Il attaque d’emblée « Rima Hassan, qui se vautre dans son antisémitisme », et plus largement La France insoumise (LFI), coupable, à ses yeux, de soumission à l’islamisme : « J’accuse tous ces gens-là d’intelligence avec l’ennemi ! », dit-il. Les premiers applaudissements éclatent. La soirée peut commencer. Une soirée que l’organisateur, Arié Bensemhoun, directeur d’#AgirEnsemble/Elnet France, présente comme « historique et décisive »« C’est le premier grand rassemblement contre l’islamisme en France », se réjouit-il.

Le réveil a sonné avec le 7-Octobre, explique Arié Bensemhoun, dans un rendez-vous qu’il dédie aux otages israélien·nes aux mains du Hamas. Ce jour-là, poursuit l’organisateur, s’est produit « un basculement du monde, une rupture anthropologique » qui doit signer le réveil de la France face à la commune menace islamiste. « Aujourd’hui, juif ou non, plus aucun Français n’est en sécurité en France parce que l’islamisme nous a désignés comme l’ennemi », lance-t-il alors qu’on aperçoit au premier rang l’eurodéputé Les Républicains (LR) François-Xavier Bellamy.

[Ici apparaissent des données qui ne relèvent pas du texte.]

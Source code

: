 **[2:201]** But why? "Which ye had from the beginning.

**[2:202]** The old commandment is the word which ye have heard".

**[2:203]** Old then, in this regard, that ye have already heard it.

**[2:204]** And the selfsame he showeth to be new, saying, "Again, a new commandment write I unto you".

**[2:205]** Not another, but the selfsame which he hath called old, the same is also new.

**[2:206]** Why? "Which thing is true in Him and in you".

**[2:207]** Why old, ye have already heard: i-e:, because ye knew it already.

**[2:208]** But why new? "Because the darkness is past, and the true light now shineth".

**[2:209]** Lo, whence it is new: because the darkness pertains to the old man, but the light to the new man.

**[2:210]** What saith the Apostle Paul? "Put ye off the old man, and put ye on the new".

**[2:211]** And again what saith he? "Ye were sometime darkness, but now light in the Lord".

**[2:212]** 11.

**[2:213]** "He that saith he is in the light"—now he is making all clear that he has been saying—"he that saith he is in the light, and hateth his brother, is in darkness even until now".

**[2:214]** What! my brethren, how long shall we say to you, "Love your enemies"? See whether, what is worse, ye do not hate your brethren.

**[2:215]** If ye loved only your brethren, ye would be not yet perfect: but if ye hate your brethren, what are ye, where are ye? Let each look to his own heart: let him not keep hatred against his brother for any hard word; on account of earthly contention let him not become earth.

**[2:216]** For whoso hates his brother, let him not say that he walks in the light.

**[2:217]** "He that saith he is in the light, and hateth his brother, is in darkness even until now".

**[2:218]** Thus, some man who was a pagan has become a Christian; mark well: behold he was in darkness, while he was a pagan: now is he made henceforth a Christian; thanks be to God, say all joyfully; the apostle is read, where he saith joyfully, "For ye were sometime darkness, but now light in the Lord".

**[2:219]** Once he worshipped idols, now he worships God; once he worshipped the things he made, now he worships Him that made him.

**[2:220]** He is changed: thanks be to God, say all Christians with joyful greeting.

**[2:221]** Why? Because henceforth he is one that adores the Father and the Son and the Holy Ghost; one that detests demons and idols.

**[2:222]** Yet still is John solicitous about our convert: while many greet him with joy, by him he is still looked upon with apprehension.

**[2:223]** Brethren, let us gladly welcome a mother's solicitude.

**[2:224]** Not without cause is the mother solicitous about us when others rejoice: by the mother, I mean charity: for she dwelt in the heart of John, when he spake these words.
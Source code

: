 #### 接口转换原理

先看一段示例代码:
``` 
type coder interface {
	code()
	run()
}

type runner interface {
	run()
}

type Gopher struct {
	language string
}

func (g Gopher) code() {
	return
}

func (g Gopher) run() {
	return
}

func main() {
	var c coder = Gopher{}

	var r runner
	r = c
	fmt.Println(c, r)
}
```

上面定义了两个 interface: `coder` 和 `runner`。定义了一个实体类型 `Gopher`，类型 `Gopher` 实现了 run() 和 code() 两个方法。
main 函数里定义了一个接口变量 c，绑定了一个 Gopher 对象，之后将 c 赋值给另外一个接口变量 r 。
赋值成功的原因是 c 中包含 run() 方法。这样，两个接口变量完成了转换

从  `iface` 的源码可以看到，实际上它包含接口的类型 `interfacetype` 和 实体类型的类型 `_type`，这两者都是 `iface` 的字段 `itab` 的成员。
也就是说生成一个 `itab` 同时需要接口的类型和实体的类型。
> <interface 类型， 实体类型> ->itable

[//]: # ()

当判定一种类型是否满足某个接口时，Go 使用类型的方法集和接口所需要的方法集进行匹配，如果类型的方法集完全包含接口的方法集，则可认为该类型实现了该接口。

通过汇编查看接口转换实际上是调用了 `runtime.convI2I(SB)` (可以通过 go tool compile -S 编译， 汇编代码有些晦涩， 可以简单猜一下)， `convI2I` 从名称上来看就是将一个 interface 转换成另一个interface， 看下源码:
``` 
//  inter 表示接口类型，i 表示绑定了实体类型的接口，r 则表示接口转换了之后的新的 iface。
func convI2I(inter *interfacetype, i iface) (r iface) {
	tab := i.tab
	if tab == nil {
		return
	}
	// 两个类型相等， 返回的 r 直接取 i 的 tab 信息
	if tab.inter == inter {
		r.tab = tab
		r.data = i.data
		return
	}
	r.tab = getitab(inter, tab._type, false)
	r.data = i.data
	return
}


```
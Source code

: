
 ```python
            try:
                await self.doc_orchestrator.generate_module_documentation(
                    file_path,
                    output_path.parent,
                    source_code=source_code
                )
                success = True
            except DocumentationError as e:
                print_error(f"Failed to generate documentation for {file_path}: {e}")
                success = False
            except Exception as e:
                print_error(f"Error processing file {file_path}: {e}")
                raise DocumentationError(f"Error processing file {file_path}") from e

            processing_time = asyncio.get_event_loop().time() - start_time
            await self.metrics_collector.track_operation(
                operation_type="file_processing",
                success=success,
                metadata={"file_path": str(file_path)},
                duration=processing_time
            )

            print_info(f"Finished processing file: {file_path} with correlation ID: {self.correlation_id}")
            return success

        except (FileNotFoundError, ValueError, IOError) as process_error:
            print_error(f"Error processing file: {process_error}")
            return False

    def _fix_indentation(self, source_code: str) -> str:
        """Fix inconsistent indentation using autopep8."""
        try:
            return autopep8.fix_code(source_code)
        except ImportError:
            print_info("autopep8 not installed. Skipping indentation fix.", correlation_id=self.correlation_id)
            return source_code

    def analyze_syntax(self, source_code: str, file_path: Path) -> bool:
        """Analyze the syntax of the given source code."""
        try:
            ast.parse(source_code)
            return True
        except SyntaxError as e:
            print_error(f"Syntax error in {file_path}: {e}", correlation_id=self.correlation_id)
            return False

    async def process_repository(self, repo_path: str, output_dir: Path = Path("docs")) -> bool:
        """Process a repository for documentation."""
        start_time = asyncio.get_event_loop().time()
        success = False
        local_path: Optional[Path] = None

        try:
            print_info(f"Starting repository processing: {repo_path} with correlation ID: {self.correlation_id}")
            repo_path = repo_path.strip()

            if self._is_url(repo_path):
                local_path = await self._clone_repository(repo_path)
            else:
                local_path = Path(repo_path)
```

Colloque « Pour la République…. La France contre l’islamisme », le 26 mars 2025. © Photo Thibaud Moritz / AFP

Également présent, Bruno Retailleau est l’incontestable vedette de ce meeting. Accueilli par une standing ovation, le ministre de l’intérieur est parfaitement à son aise dans cette ambiance de veillée d’armes. « Ce soir est un soir d’espoir qui ne retombera pas », veut-il croire, proposant d’en faire « le serment du Dôme : ne jamais rien céder face à l’islamisme parce que la charia a trop souvent prospéré dans l’omerta ».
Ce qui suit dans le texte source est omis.